V:\sw>git clone https://github.com/ganelson/inform.git
Cloning into 'inform'...
remote: Enumerating objects: 97917, done.
remote: Counting objects: 100% (3210/3210), done.
remote: Compressing objects: 100% (649/649), done.
remote: Total 97917 (delta 2642), reused 3084 (delta 2553), pack-reused 94707
Receiving objects: 100% (97917/97917), 133.32 MiB | 20.68 MiB/s, done.
Resolving deltas: 100% (82587/82587), done.
error: Unable to create '/v/sw/inform/.git/refs/remotes/origin/HEAD.lock': No such file or directory
fatal: unable to update refs/remotes/origin/HEAD

V:\sw>git --version
git version 2.36.0

why also i hate git.

Yarp. Looks like mingw git is now broken on network drives. Switched to “git for windows”. But then have to git config --global --add safe.directory *

why i hate git.

OK, so the mingw windows build battle begins…

First problem: there is no x86_64-w64-mingw32-clang exe

try 1: pacman -S mingw-w64-clang-x86_64-toolchain
try 2 pacman -S mingw-w64-x86_64-clang

nope, not there. Why isn’t this just clang, but anyway. So i just copy clang.exe to x86_64-w64-mingw32-clang.exe :confused:

this builds (with a shedload of warnings), inweb and intest.

Then inform doesn’t build. Turns out this sort of thing doesnt work:

cd $(SANDBOX);	clang -std=c99 -c $(FEWERWARNINGS) $(CCOPTS) -g -D$(INFORM6OS) -o arrays.o arrays.c

Yes, it should, i know, but it doesn’t. After some hacking i find you can do this in inform6.mk;

SHELL := bash.exe

Then it works. So then step 3 (building the tools) works.

So finally, make -f inform6/inform6.mk interpreters fails. Do i actually need this, if i only want inter?

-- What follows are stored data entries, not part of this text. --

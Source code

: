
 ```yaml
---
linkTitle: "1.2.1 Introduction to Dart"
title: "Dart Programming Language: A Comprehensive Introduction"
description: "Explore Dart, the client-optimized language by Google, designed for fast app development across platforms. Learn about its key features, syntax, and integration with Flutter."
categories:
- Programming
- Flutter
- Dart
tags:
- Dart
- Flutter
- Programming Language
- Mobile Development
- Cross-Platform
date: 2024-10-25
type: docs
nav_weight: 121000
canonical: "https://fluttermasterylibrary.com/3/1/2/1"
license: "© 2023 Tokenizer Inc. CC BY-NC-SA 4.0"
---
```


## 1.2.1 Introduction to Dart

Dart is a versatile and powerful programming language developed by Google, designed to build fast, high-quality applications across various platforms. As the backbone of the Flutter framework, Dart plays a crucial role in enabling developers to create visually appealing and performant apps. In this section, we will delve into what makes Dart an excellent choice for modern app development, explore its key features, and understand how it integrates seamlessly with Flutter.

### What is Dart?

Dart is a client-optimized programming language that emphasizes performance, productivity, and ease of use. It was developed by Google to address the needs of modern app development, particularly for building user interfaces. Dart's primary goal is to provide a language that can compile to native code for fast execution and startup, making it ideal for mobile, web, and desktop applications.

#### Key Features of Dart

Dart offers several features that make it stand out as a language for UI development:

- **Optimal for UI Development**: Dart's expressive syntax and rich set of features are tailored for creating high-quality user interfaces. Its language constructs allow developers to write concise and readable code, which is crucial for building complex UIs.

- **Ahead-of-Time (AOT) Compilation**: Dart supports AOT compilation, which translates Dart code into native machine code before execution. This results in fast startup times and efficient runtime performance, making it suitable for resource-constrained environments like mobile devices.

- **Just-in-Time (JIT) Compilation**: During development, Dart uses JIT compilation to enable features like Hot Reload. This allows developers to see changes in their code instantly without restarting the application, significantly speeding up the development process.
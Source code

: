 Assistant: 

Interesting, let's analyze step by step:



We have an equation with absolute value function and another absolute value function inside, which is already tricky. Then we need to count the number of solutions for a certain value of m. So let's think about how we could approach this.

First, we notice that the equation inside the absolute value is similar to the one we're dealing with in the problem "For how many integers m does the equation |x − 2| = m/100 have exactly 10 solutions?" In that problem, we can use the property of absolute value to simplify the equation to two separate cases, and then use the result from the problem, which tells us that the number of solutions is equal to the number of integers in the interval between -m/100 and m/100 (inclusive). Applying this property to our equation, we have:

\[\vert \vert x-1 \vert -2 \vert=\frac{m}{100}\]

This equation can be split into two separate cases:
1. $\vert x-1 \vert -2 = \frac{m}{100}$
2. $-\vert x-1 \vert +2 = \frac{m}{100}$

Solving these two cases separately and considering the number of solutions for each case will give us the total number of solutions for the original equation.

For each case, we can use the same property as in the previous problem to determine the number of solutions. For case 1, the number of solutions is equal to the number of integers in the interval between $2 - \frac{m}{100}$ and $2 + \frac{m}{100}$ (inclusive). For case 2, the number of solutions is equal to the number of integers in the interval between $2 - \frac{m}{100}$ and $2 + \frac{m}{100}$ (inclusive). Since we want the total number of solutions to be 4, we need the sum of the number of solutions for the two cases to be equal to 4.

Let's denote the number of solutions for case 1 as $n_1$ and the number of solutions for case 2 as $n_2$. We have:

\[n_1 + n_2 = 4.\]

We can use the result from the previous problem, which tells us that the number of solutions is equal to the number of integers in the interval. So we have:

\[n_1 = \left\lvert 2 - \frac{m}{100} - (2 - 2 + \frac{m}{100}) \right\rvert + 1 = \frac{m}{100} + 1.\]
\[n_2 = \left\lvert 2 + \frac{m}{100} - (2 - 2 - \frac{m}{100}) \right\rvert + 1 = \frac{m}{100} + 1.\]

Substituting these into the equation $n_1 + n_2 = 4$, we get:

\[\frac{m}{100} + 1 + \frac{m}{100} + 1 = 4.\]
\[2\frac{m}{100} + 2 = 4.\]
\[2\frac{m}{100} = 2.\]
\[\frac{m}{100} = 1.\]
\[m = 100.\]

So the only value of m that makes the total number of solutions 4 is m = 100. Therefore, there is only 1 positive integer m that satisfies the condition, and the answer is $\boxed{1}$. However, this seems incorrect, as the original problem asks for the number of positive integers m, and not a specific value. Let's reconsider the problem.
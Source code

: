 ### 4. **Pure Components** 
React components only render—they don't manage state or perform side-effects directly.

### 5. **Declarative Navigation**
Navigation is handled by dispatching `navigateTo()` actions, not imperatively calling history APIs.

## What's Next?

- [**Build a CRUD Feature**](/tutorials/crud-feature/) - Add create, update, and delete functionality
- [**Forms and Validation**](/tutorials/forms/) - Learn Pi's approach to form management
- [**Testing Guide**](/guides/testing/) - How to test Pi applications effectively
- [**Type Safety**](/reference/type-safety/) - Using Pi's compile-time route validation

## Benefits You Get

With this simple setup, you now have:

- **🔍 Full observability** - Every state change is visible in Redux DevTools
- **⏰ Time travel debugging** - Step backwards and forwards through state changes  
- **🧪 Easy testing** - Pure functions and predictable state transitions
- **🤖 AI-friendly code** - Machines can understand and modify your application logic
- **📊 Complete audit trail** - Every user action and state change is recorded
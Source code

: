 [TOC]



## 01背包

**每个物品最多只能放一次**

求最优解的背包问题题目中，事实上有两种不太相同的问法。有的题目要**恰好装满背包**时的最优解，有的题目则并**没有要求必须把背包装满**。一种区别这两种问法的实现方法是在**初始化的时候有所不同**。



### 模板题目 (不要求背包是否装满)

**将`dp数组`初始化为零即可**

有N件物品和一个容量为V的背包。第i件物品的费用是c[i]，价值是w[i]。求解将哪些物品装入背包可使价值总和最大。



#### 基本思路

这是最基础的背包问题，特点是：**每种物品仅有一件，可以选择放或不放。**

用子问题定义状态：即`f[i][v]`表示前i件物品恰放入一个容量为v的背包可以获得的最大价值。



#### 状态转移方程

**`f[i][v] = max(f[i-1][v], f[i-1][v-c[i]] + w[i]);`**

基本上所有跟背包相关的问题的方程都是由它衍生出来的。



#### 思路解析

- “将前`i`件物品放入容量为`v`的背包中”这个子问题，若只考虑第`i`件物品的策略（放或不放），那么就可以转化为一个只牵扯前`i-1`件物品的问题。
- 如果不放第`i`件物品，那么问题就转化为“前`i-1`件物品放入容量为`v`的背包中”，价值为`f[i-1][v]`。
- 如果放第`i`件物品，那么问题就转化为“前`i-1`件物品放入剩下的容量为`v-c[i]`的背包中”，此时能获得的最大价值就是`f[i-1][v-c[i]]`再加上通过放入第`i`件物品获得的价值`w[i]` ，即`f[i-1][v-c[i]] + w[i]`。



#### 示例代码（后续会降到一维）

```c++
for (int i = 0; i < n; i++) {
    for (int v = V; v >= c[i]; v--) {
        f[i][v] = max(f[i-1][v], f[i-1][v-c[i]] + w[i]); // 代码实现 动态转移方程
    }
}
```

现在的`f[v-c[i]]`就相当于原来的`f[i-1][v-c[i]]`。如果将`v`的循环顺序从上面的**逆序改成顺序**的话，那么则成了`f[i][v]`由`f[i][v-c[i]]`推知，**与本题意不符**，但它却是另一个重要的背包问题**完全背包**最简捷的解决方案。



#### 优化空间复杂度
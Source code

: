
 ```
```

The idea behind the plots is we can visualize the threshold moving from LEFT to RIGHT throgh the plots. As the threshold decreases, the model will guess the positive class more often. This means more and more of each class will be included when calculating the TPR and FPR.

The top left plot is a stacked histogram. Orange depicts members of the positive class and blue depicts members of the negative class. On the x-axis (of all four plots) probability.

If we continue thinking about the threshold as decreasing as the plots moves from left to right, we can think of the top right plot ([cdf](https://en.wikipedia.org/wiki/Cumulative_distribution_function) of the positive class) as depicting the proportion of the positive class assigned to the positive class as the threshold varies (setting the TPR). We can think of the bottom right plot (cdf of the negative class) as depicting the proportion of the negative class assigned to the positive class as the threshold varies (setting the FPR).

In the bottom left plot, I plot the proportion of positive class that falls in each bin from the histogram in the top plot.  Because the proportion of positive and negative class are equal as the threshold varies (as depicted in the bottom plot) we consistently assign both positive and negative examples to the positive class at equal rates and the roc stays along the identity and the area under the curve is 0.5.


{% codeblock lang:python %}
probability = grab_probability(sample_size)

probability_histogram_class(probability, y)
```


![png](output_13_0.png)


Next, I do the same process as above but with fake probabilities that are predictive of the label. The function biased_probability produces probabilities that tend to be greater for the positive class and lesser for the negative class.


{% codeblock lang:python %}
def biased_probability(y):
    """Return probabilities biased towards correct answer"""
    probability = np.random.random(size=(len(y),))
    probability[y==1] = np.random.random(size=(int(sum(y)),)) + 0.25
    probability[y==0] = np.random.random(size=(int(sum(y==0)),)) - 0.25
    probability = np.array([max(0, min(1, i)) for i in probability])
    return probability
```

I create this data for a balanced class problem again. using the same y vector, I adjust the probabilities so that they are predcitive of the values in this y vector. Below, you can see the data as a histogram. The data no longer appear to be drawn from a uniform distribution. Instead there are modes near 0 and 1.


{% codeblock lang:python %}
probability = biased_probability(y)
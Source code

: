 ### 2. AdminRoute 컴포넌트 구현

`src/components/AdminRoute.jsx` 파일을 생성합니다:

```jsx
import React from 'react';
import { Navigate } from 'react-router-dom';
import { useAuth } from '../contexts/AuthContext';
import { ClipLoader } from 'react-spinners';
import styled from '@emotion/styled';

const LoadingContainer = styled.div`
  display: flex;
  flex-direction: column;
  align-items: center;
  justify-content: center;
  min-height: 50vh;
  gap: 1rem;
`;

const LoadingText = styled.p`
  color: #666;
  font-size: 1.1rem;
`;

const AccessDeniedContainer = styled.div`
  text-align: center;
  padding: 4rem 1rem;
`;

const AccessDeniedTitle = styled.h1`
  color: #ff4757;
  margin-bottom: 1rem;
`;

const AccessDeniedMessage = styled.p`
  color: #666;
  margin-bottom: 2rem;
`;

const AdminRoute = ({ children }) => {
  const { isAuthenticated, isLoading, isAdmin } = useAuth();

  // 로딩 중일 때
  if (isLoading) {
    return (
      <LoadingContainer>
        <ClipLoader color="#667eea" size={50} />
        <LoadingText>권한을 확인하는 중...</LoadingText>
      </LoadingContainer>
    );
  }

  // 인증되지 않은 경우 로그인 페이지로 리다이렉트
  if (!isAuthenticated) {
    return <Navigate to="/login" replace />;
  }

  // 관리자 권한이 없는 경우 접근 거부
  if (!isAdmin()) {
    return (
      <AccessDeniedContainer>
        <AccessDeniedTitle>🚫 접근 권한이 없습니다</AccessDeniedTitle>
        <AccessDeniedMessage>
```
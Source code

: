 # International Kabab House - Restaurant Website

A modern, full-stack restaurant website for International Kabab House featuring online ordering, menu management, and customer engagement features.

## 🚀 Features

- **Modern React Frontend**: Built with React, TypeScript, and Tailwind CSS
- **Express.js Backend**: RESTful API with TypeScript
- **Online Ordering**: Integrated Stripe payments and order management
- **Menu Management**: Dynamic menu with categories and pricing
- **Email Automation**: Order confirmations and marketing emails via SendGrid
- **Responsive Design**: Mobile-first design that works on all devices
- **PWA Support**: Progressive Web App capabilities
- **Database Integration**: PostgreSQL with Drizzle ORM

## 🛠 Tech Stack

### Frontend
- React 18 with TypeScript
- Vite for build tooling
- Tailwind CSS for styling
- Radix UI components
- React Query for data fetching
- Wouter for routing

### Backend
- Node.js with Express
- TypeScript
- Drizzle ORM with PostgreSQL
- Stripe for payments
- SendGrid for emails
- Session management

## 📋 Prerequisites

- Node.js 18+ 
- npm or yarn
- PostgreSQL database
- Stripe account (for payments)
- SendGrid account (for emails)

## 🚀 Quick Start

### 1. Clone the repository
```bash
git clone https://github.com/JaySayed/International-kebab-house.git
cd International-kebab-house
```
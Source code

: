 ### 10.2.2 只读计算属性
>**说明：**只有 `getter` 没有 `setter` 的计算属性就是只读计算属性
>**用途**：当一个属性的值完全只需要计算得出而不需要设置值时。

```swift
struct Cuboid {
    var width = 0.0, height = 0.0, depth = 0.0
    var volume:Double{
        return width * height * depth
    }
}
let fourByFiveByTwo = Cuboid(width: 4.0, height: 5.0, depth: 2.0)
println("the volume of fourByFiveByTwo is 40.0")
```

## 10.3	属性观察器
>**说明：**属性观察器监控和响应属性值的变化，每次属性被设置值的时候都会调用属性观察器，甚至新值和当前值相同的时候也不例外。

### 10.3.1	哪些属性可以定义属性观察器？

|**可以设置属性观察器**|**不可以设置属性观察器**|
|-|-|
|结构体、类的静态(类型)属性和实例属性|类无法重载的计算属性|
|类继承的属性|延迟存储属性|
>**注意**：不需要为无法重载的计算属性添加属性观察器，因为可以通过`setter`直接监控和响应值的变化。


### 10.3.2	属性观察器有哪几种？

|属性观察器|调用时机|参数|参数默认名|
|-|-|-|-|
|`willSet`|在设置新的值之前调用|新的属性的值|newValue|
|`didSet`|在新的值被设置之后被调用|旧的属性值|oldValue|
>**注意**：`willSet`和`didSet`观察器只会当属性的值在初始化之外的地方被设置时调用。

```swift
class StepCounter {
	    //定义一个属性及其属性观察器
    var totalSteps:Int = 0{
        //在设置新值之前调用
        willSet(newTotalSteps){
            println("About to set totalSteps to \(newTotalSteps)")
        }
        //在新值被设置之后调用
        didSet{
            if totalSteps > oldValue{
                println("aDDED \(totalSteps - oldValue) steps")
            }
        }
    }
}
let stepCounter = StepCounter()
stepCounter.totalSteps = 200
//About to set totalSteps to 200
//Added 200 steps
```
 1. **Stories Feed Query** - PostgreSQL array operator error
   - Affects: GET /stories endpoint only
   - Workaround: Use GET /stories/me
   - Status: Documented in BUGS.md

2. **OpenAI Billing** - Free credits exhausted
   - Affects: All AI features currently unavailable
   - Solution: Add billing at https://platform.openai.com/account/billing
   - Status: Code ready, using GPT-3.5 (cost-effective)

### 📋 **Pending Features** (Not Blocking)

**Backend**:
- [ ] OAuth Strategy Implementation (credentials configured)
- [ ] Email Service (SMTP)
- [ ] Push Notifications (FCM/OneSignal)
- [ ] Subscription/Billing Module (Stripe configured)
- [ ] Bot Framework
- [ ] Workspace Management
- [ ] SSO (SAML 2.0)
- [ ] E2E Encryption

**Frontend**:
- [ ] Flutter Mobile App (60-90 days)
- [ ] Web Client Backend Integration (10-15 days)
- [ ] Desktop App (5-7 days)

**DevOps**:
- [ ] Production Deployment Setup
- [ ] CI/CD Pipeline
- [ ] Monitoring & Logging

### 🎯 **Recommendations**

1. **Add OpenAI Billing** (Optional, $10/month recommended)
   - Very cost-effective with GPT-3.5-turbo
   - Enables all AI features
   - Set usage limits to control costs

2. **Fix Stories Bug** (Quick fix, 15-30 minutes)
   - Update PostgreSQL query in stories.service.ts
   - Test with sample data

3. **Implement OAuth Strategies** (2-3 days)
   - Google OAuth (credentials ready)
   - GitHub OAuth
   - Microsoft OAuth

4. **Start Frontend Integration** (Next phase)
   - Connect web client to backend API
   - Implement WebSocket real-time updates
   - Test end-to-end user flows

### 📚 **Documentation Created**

Anyway, /inform/inform6/Tests/Assistants/dumb-glulx/glulxe/Makefile;

remove OS_UNIX (it’s not)

OPTIONS = -g -Wall -Wmissing-prototypes -Wstrict-prototypes -Wno-unused #-DOS_UNIX

and finally;

..\intest\Tangled\intest inform7 -show Acidity
[1] Acidity step 1 failed to run

Any suggestions?

Have you seen my previous answer about compiling on Windows?

I was blocked on the x86_64-w64-mingw32-clang part too, and using Cygwin is the only solution I found, and it’s good enough I guess.

And sorry if I misunderstood something.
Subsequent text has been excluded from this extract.